═══ Working data

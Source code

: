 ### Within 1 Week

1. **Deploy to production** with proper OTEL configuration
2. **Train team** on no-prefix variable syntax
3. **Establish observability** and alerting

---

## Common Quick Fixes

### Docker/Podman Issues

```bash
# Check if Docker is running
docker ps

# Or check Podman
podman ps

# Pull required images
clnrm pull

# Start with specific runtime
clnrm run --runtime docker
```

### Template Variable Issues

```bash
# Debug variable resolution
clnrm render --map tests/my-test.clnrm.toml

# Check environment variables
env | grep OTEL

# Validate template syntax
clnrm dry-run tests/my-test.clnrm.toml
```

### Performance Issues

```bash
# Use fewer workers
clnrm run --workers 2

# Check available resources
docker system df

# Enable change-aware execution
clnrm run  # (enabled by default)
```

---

══════
═══ Working data

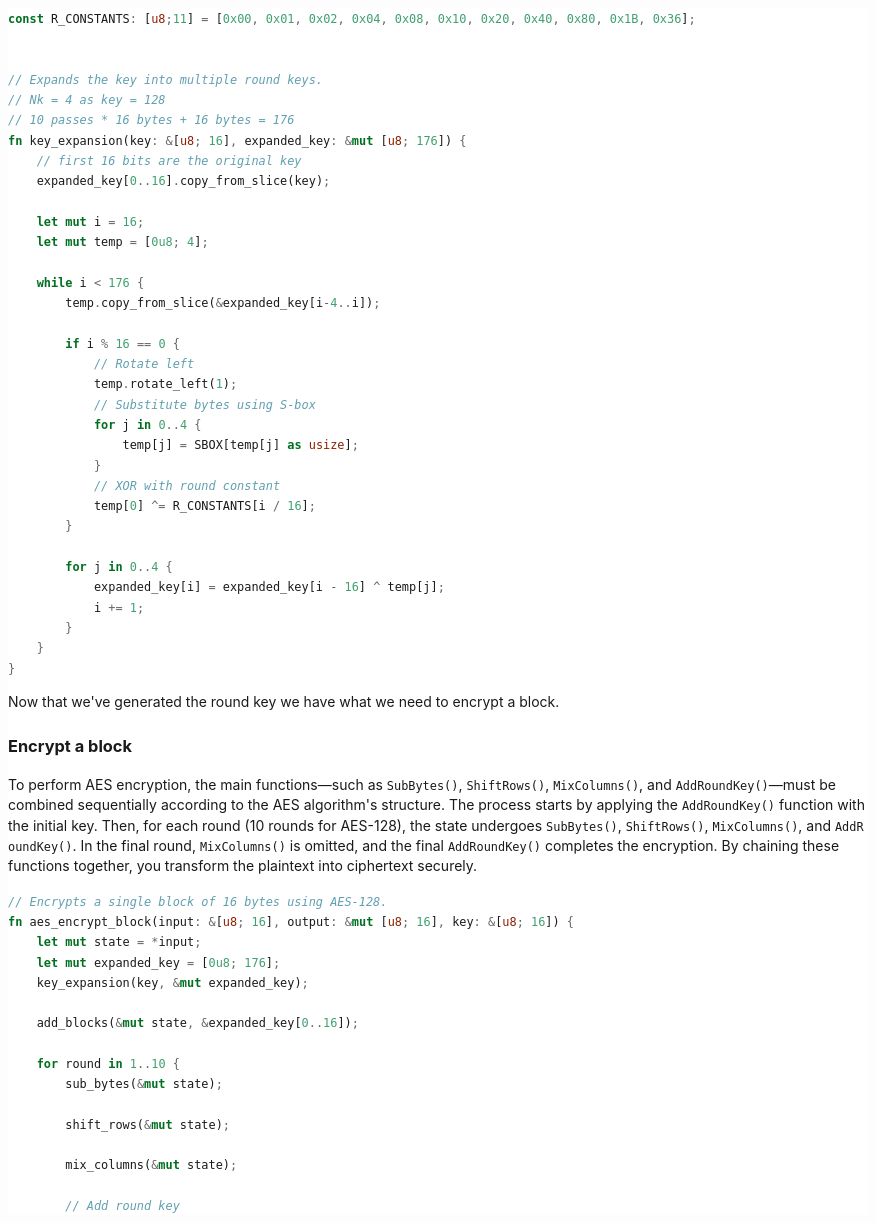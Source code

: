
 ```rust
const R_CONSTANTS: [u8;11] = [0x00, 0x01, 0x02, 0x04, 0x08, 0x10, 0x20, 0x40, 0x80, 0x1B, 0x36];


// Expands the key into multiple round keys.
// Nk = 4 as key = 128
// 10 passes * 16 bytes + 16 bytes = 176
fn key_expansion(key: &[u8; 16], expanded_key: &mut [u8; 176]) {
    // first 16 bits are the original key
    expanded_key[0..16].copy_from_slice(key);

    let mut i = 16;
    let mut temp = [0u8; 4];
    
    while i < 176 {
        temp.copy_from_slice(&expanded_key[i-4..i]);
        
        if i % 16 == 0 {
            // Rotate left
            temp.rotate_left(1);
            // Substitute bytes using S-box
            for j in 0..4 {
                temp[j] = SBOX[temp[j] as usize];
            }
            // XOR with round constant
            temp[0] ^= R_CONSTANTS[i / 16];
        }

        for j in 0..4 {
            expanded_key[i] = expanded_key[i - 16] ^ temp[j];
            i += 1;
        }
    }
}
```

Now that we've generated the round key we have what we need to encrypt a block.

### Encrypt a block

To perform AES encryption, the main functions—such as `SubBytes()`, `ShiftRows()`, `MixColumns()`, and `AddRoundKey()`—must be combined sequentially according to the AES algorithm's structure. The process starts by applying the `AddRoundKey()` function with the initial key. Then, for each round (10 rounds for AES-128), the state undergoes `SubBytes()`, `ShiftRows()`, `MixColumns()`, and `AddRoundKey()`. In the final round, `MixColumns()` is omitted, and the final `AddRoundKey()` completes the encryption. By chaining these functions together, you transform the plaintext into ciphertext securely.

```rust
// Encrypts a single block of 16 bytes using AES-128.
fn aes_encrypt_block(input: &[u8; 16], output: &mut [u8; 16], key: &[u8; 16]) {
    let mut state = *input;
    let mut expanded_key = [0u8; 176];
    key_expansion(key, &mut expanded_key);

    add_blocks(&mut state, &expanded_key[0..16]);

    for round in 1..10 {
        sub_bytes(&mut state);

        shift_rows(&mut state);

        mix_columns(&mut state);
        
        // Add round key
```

══════

## Task goal
A single number is the whole answer: the tally of lines above that contain "tests".

## Answer below
2